Source: Public Information
ABAB AI Insight
Andre Cronje's explanation reveals the risk transmission path of cross-chain bridging and lending protocols under extreme events. The generation of uncollateralized rsETH due to private key or configuration vulnerabilities, followed by rapid deposit into Aave for leveraged ETH withdrawal, exposes the amplification effect of insufficiently liquid assets on high TVL platforms. Although the position is technically supported, Aave's security module provides a buffer, but the lack of a user loss subsidy mechanism means that trust relies on the protocol's reserve size and rapid response capability, which amplifies the potential risk of a bank run in a high-leverage environment.

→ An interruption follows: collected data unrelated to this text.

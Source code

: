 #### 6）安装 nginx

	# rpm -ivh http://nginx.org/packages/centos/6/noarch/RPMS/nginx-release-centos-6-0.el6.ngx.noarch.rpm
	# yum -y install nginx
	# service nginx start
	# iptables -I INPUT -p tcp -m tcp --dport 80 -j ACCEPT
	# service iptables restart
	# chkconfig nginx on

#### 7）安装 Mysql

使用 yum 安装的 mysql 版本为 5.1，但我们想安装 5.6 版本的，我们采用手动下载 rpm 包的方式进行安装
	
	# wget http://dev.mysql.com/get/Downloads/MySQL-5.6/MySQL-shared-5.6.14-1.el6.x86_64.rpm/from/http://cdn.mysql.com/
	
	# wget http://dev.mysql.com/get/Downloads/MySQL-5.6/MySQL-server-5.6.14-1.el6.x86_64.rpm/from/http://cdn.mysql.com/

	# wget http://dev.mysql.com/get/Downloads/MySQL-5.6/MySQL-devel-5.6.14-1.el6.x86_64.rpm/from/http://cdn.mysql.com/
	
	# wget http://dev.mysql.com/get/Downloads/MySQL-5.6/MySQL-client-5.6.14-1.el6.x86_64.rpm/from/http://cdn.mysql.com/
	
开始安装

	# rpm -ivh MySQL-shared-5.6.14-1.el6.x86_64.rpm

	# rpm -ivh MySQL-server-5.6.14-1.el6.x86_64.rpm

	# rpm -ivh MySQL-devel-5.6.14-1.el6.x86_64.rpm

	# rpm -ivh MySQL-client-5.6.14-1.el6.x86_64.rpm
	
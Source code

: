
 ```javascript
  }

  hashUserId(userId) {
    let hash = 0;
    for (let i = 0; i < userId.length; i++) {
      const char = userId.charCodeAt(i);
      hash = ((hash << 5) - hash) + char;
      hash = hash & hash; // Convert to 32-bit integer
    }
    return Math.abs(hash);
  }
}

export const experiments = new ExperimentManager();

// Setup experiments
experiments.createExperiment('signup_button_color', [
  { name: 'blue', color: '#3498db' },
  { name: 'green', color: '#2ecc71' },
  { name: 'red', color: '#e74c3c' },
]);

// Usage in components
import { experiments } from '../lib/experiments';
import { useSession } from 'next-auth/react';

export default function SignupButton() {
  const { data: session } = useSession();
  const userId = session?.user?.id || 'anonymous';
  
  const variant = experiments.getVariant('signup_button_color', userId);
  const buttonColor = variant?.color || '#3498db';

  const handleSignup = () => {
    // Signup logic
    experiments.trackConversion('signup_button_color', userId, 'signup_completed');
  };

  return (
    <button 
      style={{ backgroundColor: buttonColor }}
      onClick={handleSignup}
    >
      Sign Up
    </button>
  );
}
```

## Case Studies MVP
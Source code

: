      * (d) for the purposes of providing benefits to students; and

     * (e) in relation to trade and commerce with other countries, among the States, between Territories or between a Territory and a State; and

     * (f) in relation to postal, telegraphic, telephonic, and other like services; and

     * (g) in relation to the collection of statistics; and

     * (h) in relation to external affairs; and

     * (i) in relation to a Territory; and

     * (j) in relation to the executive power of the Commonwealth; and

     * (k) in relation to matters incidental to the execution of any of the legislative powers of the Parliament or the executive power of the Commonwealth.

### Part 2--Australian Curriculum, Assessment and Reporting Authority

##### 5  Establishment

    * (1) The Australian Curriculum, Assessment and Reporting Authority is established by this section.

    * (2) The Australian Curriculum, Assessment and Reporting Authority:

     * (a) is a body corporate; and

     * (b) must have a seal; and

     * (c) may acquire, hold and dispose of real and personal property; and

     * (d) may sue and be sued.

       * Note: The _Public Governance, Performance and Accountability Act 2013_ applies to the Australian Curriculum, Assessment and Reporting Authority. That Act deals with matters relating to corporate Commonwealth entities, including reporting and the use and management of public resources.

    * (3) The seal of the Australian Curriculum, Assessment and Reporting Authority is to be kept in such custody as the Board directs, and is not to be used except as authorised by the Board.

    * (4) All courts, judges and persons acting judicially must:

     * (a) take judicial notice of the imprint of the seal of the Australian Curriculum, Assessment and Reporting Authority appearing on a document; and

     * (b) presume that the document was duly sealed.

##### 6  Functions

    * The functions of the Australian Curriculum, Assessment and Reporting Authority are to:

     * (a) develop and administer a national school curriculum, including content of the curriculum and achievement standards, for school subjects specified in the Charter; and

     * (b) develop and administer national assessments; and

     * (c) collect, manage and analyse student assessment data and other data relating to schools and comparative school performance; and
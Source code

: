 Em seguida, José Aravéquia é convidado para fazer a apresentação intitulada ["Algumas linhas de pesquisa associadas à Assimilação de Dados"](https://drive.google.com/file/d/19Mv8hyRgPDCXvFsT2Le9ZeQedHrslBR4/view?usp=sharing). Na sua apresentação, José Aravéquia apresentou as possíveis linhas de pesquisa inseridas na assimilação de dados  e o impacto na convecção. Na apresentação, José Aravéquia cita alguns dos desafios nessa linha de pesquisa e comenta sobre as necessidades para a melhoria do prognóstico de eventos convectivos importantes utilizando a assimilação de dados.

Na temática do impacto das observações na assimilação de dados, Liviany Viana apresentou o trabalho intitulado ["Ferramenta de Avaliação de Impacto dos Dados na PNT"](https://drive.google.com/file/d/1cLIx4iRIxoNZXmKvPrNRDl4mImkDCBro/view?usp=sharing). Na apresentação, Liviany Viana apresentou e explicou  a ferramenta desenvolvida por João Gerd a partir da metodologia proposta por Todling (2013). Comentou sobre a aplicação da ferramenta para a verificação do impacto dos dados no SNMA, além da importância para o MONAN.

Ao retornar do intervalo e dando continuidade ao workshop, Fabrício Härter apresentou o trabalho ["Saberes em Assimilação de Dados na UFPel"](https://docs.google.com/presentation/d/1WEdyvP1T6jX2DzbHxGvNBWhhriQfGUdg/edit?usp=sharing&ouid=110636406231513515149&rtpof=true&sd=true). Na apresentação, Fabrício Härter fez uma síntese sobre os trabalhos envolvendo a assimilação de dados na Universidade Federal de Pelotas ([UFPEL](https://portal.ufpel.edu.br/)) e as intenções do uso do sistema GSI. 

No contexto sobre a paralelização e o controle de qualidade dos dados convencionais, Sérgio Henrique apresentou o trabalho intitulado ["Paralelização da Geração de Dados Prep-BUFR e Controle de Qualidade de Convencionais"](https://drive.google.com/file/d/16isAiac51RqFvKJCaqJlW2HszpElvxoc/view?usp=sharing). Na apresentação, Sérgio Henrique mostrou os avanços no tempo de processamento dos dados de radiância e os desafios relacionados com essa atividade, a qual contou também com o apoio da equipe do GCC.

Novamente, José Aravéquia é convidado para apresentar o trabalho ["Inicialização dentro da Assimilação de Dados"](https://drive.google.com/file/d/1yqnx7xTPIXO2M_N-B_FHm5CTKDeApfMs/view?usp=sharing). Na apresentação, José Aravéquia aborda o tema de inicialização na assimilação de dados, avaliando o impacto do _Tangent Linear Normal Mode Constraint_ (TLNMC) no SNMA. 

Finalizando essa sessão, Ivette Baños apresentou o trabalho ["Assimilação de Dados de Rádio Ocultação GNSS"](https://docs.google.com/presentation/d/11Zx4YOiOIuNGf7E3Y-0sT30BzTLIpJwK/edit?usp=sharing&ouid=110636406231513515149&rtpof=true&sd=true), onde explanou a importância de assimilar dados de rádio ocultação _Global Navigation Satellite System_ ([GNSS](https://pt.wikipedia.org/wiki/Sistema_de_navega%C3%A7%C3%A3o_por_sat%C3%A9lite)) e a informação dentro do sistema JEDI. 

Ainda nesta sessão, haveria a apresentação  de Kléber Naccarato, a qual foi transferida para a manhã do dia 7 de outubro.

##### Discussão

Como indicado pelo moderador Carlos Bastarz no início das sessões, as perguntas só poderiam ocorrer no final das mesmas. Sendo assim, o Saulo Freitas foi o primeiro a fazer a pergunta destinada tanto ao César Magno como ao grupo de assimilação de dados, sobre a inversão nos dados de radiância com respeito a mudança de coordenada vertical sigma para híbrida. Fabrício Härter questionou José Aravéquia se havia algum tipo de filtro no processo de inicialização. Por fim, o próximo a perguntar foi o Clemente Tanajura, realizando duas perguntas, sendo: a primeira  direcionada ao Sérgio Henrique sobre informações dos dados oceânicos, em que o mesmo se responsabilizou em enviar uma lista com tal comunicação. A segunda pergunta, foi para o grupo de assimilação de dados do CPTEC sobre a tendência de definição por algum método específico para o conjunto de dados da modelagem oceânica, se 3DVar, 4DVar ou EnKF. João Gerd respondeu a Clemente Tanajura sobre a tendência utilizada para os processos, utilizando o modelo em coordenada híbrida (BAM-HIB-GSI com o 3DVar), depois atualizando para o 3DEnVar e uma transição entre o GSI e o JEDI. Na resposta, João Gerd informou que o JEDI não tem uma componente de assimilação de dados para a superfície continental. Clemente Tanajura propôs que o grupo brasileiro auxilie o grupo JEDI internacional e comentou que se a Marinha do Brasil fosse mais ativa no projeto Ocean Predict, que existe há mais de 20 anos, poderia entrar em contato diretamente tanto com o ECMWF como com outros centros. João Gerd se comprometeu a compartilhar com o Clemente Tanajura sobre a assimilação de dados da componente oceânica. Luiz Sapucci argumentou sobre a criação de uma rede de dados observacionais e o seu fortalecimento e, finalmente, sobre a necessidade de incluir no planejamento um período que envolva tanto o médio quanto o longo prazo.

This incident corresponds to the tension between productivity tools and institutional constraints in DeFi. As a re-staking asset, rsETH quickly accumulated supply and became one of Aave's main collateral types, while bridging standards (such as LayerZero OFT) pursue cross-chain efficiency but leave gaps in security assumptions. The action of Andre Cronje's team withdrawing ETH from Aave to their own wrapped contract directly reflects real-time monitoring of platform availability by liquidity providers and an exit mechanism, prioritizing the protection of specific products (such as PUT) liquidity rather than relying on a single lending pool.
From the perspective of the evolution of global financial structures, such vulnerabilities accelerate the reallocation of capital within the DeFi ecosystem. High-reserve protocols like Aave can absorb limited shocks, but the act of withdrawal itself reduces system liquidity, prompting participants to shift from reliance on external collateral to stronger isolation or self-custody designs. In the long run, it reinforces incentive mechanisms towards rigorous auditing, real-time risk parameter adjustments, and multi-layer buffering, driving wealth migration from projects vulnerable to single vector attacks to more robust mechanisms, rather than isolated security incidents.